(INPUT MATERIAL Opens)

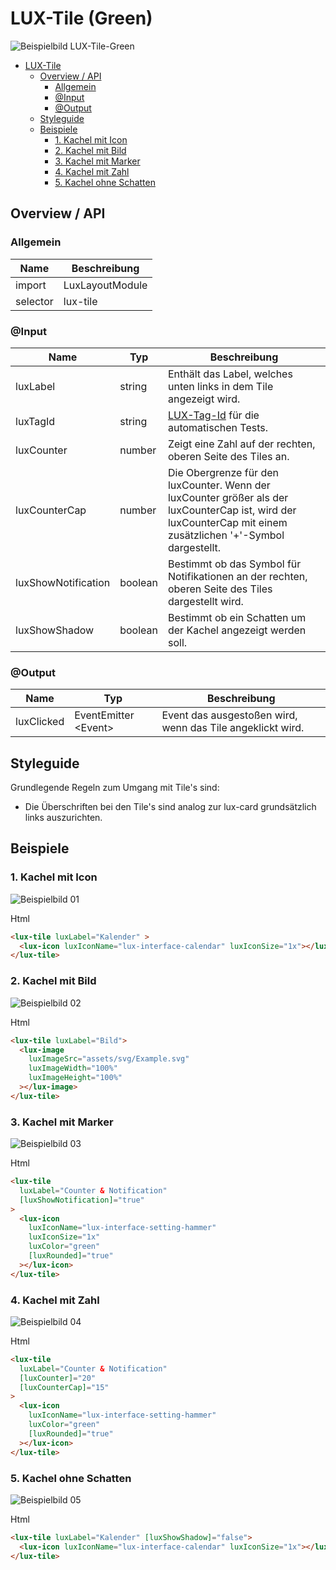 # LUX-Tile (Green)

![Beispielbild LUX-Tile-Green](https://raw.githubusercontent.com/wiki/IHK-GfI/lux-components/Versions/v18/lux‐tile-green-v18-img.png)

- [LUX-Tile](#lux-tile)
  - [Overview / API](#overview--api)
    - [Allgemein](#allgemein)
    - [@Input](#input)
    - [@Output](#output)
  - [Styleguide](#styleguide)
  - [Beispiele](#beispiele)
    - [1. Kachel mit Icon](#1-kachel-mit-icon)
    - [2. Kachel mit Bild](#2-kachel-mit-bild)
    - [3. Kachel mit Marker](#3-kachel-mit-marker)
    - [4. Kachel mit Zahl](#4-kachel-mit-zahl)
    - [5. Kachel ohne Schatten](#5-kachel-ohne-schatten)

## Overview / API

### Allgemein

| Name     | Beschreibung    |
| -------- | --------------- |
| import   | LuxLayoutModule |
| selector | lux-tile        |

### @Input

| Name                | Typ     | Beschreibung                                                                                                                                                   |
| ------------------- | ------- | -------------------------------------------------------------------------------------------------------------------------------------------------------------- |
| luxLabel            | string  | Enthält das Label, welches unten links in dem Tile angezeigt wird.                                                                                             |
| luxTagId            | string  | [LUX-Tag-Id](luxTagId-v18#direkte-konfiguration) für die automatischen Tests.                                                                                  |
| luxCounter          | number  | Zeigt eine Zahl auf der rechten, oberen Seite des Tiles an.                                                                                                    |
| luxCounterCap       | number  | Die Obergrenze für den luxCounter. Wenn der luxCounter größer als der luxCounterCap ist, wird der luxCounterCap mit einem zusätzlichen '+'-Symbol dargestellt. |
| luxShowNotification | boolean | Bestimmt ob das Symbol für Notifikationen an der rechten, oberen Seite des Tiles dargestellt wird.                                                             |
| luxShowShadow | boolean | Bestimmt ob ein Schatten um der Kachel angezeigt werden soll. |  

### @Output

| Name       | Typ                   | Beschreibung                                               |
| ---------- | --------------------- | ---------------------------------------------------------- |
| luxClicked | EventEmitter \<Event> | Event das ausgestoßen wird, wenn das Tile angeklickt wird. |

## Styleguide

Grundlegende Regeln zum Umgang mit Tile's sind:

- Die Überschriften bei den Tile's sind analog zur lux-card grundsätzlich links auszurichten.

## Beispiele

### 1. Kachel mit Icon

![Beispielbild 01](https://raw.githubusercontent.com/wiki/IHK-GfI/lux-components/Versions/v18/lux‐tile-green-v18-img-01.png)

Html

```html
<lux-tile luxLabel="Kalender" >
  <lux-icon luxIconName="lux-interface-calendar" luxIconSize="1x"></lux-icon>
</lux-tile>
```

### 2. Kachel mit Bild

![Beispielbild 02](https://raw.githubusercontent.com/wiki/IHK-GfI/lux-components/Versions/v18/lux‐tile-green-v18-img-02.png)

Html

```html
<lux-tile luxLabel="Bild">
  <lux-image
    luxImageSrc="assets/svg/Example.svg"
    luxImageWidth="100%"
    luxImageHeight="100%"
  ></lux-image>
</lux-tile>
```

### 3. Kachel mit Marker

![Beispielbild 03](https://raw.githubusercontent.com/wiki/IHK-GfI/lux-components/Versions/v18/lux‐tile-green-v18-img-03.png)

Html

```html
<lux-tile
  luxLabel="Counter & Notification"
  [luxShowNotification]="true"
>
  <lux-icon
    luxIconName="lux-interface-setting-hammer"
    luxIconSize="1x"
    luxColor="green"
    [luxRounded]="true"
  ></lux-icon>
</lux-tile>
```

### 4. Kachel mit Zahl

![Beispielbild 04](https://raw.githubusercontent.com/wiki/IHK-GfI/lux-components/Versions/v18/lux‐tile-green-v18-img-04.png)

Html

```html
<lux-tile
  luxLabel="Counter & Notification"
  [luxCounter]="20"
  [luxCounterCap]="15"
>
  <lux-icon
    luxIconName="lux-interface-setting-hammer"
    luxColor="green"
    [luxRounded]="true"
  ></lux-icon>
</lux-tile>
```

### 5. Kachel ohne Schatten

![Beispielbild 05](https://raw.githubusercontent.com/wiki/IHK-GfI/lux-components/Versions/v18/lux‐tile-green-v18-img-05.png)

Html

```html
<lux-tile luxLabel="Kalender" [luxShowShadow]="false">
  <lux-icon luxIconName="lux-interface-calendar" luxIconSize="1x"></lux-icon>
</lux-tile>
```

(INPUT MATERIAL Closes)

◆ TASK OBJECTIVE
Show every line of the records above that contains the word "links".

◆ RESPONSE FOR THIS EXERCISE
| luxLabel            | string  | Enthält das Label, welches unten links in dem Tile angezeigt wird.                                                                                             |
- Die Überschriften bei den Tile's sind analog zur lux-card grundsätzlich links auszurichten.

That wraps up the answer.